Peter O’Toole já tinha alguma fama no teatro inglês quando David Lean o escolheu para interpretar T.E. Lawrence em Lawrence da Arábia.

Estávamos no princípio dos anos 60, e apesar dessa pequena fama junto dos frequentadores dos teatros britânicos, O’Toole, que tinha 30 anos quando Lawrence se estreou em 1962, era um perfeito desconhecido para 99% dos espectadores que em todo o mundo vieram engrossar o box office do filme.

Lean, consta, nem o escolheu por causa do seu currículo teatral, mas por o ter visto num obscuro filme inglês de 1960, The Day they Robbed the Bank of England, assinado por John Guillermin, apenas o segundo trabalho cinematográfico do actor e o primeiro depois de, recorrendo à cirurgia estética, ter retocado o nariz (antes disso era, parece, um nariz demasiado comprido).

Lawrence teve um efeito mágico sobre O’Toole ou, vice-versa também fica bem, O’Toole operou um efeito mágico sobre Lawrence: instalado nas escalas que fogem ao espaço do palco teatral, quer dizer, entre o close-up dos olhos muitos azuis de O’Toole e a imensidão branca da areia do deserto, o filme foi um sucesso lendário, fez do actor uma estrela planetária e deu um rosto definitivo a T.E. Lawrence.

O’Toole não largou o teatro, mas ficou com o caminho aberto para uma carreira cinematográfica de primeiro grau. Que não veio a ser propriamente de primeiro grau – apesar de alguns grandes “duelos” e encontros (com Richard Burton, Katharine Hepburn, Audrey Hepburn, Peter Sellers, Woody Allen, Sophia Loren, Bertolucci…), O’Toole nunca fez mais nenhum filme tão memorável como Lawrence. Bem pelo contrário, examinar a sua filmografia é passar os olhos por uma descoroçoante lista de irrelevâncias e mediocridades, salva por uma meia dúzia de honrosas excepções.

É evidente que O’Toole não foi o mais criterioso indivíduo da História quando se tratava de escolher filmes e papéis, algo que ele admitia sem problemas: “Aceito qualquer papel que me seja proposto.” Porque se o ideal era “esperar pelo papel certo”, o mundo real exigia atitudes mais pragmáticas: “E se o papel certo nunca aparecer?”
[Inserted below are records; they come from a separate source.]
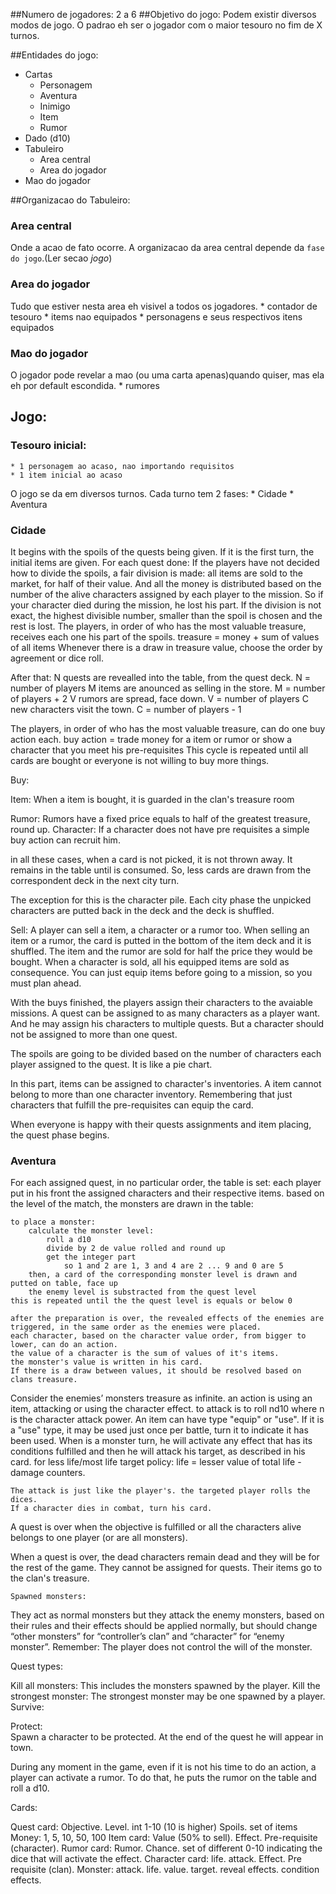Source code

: ##Numero de jogadores:
    2 a 6 
##Objetivo do jogo:
Podem existir diversos modos de jogo.
O padrao eh ser o jogador com o maior tesouro no fim de X turnos.

##Entidades do jogo:

* Cartas
    * Personagem
    * Aventura
    * Inimigo
    * Item
    * Rumor
* Dado (d10)
* Tabuleiro
    * Area central
    * Area do jogador
* Mao do jogador

##Organizacao do Tabuleiro:

### Area central
Onde a acao de fato ocorre.
A organizacao da area central depende da `fase do jogo`.(Ler secao *jogo*)
### Area do jogador
Tudo que estiver nesta area eh visivel a todos os jogadores.
    * contador de tesouro 
    * items nao equipados 
    * personagens e seus respectivos itens equipados
### Mao do jogador
O jogador pode revelar a mao (ou uma carta apenas)quando quiser, mas ela eh por default escondida.
    * rumores

## Jogo:

### Tesouro inicial:
    * 1 personagem ao acaso, nao importando requisitos
    * 1 item inicial ao acaso

O jogo se da em diversos turnos.
Cada turno tem 2 fases:
    * Cidade
    * Aventura

### Cidade

It begins with the spoils of the quests being given.
If it is the first turn, the initial items are given.
For each quest done:
If the players have not decided how to divide the spoils, a fair division is made: all items are sold to the market, for half of their value. And all the money is distributed based on the number of the alive characters assigned by each player to the mission. So if your character died during the mission, he lost his part.
If the division is not exact, the highest divisible number, smaller than the spoil is chosen and the rest is lost.
The players, in order of who has the most valuable treasure, receives each one his part of the spoils.
    treasure = money + sum of values of all items
Whenever there is a draw in treasure value, choose the order by agreement or dice roll.

After that:
N quests are revealled into the table, from the quest deck.
    N = number of players
M items are anounced as selling in the store.
    M = number of players + 2
V rumors are spread, face down.
    V = number of players
C new characters visit the town.
    C = number of players - 1


The players, in order of who has the most valuable treasure, can do one buy action each.
    buy action = trade money for a item or rumor or show a character that you meet his pre-requisites
This cycle is repeated until all cards are bought or everyone is not willing to buy more things.

Buy:

Item:
    When a item is bought, it is guarded in the clan's treasure room

Rumor:
    Rumors have a fixed price equals to half of the greatest treasure, round up.
Character:
    If a character does not have pre requisites a simple buy action can recruit him.

in all these cases, when a card is not picked, it is not thrown away.
It remains in the table until is consumed. So, less cards are drawn from the correspondent deck in the next city turn.

The exception for this is the character pile.
Each city phase the unpicked characters are putted back in the deck and the deck is shuffled.

Sell:
    A player can sell a item, a character or a rumor too.
    When selling an item or a rumor, the card is putted in the bottom of the item deck and it is shuffled.
    The item and the rumor are sold for half the price they would be bought.
    When a character is sold, all his equipped items are sold as consequence.
    You can just equip items before going to a mission, so you must plan ahead.

With the buys finished, the players assign their characters to the avaiable missions.
A quest can be assigned to as many characters as a player want.
And he may assign his characters to multiple quests.
But a character should not be assigned to more than one quest.

The spoils are going to be divided based on the number of characters each player assigned to the quest. It is like a pie chart.

In this part, items can be assigned to character's inventories.
A item cannot belong to more than one character inventory.
Remembering that just characters that fulfill the pre-requisites can equip the card.
    
When everyone is happy with their quests assignments and item placing, the quest phase begins.

### Aventura

For each assigned quest, in no particular order, the table is set:
    each player put in his front the assigned characters and their respective items.
    based on the level of the match, the monsters are drawn in the table:
    
    to place a monster:
        calculate the monster level:
            roll a d10
            divide by 2 de value rolled and round up
            get the integer part
                so 1 and 2 are 1, 3 and 4 are 2 ... 9 and 0 are 5
        then, a card of the corresponding monster level is drawn and putted on table, face up
        the enemy level is substracted from the quest level
    this is repeated until the the quest level is equals or below 0
    
    after the preparation is over, the revealed effects of the enemies are triggered, in the same order as the enemies were placed.
    each character, based on the character value order, from bigger to lower, can do an action.
    the value of a character is the sum of values of it's items.
    the monster's value is written in his card.
    If there is a draw between values, it should be resolved based on clans treasure.
Consider the enemies’ monsters treasure as infinite. 
    an action is using an item, attacking or using the character effect.
    to attack is to roll nd10 where n is the character attack power.
    An item can have type "equip" or "use". If it is a "use" type, it may be used just once per battle, turn it to indicate it has been used.
    When is a monster turn, he will activate any effect that has its conditions fulfilled and then he will attack his target, as described in his card.
for less life/most life target policy:
life = lesser value of total life - damage counters.

    The attack is just like the player's. the targeted player rolls the dices.
    If a character dies in combat, turn his card.
    
A quest is over when the objective is fulfilled or all the characters alive belongs to one player (or are all monsters).
    
When a quest is over, the dead characters remain dead and they will be for the rest of the game. They cannot be assigned for quests.
    Their items go to the clan's treasure.
    
    Spawned monsters:
They act as normal monsters but they attack the enemy monsters, based on their rules and their effects should be applied normally, but should change “other monsters” for “controller’s clan” and “character” for “enemy monster”. Remember: The player does not control the will of the monster. 
    
Quest types:

Kill all monsters:
    This includes the monsters spawned by the player.
Kill the strongest monster:
    The strongest monster may be one spawned by a player.
Survive:

Protect:    
    Spawn a character to be protected. At the end of the quest he will appear in town.


During any moment in the game, even if it is not his time to do an action, a player can activate a rumor.
    To do that, he puts the rumor on the table and roll a d10.
    




Cards:

Quest card:
    Objective.
    Level. int 1-10 (10 is higher)
    Spoils. set of items
Money:
    1, 5, 10, 50, 100
Item card:
    Value (50% to sell).
    Effect.
    Pre-requisite (character).
Rumor card:
    Rumor.
    Chance. set of different 0-10 indicating the dice that will activate the effect.
Character card:
    life.
    attack.
    Effect.
    Pre requisite (clan).
Monster:
    attack.
    life.
    value.
    target.
    reveal effects.
    condition effects.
Maneira de pensar e de agir que explicam, certamente, por que até encontramos O’Toole num dos mais infames (e, valha a verdade, mais bizarros) filmes de sempre, o Calígula hardcore que Tinto Brass dirigiu em 1979 com o dinheiro de Bob Guccione, o homem da Penthouse. É verdade que muito bem acompanhado, até por lá andava também Sir John Gielgud. Malcolm McDowell, que foi o Calígula ele próprio, publicou agora no Guardian, por ocasião da morte de O’Toole, uma memória do que foi estar com Peter O’Toole no set de Calígula que vale a pena ler. Até porque o deboche de um filme daqueles não era algo totalmente estranho à vida privada de O’Toole, mas a essa parte já lá iremos.

Talvez esta falta de critério tenha prejudicado O’Toole na perseguição de algo que, ao contrário de muitos outros actores, ele nunca desdenhou publicamente: um Óscar da Academia de Hollywood. Um recorde é dele: o de actor mais vezes nomeado sem alguma vez ter ganho. Foram oito ocasiões, sempre sem resultados. Em 2003, a Academia seleccionou-o para o seu sistema de reparação de injustiças, a que chama o Óscar Honorário. A primeira reacção de O’Toole, que tinha então 71 anos, foi recusar, uma vez que ainda tinha a esperança de ganhar um Óscar “como deve ser”. Depois lá foi recebê-lo, uma vez informado pela Academia de que a coisa não era voluntária e que o Óscar Honorário lhe seria atribuído quer ele quisesse quer não. Uns anos mais tarde, em 2006, veio a última nomeação para um Óscar “como deve ser”, por Vénus, um filme de Roger Michell que punha O’Toole no papel de um velho e moribundo actor embevecido pela jovem sobrinha. Quem ganhou nesse ano foi Forest Whitaker, por O Último Rei da Escócia.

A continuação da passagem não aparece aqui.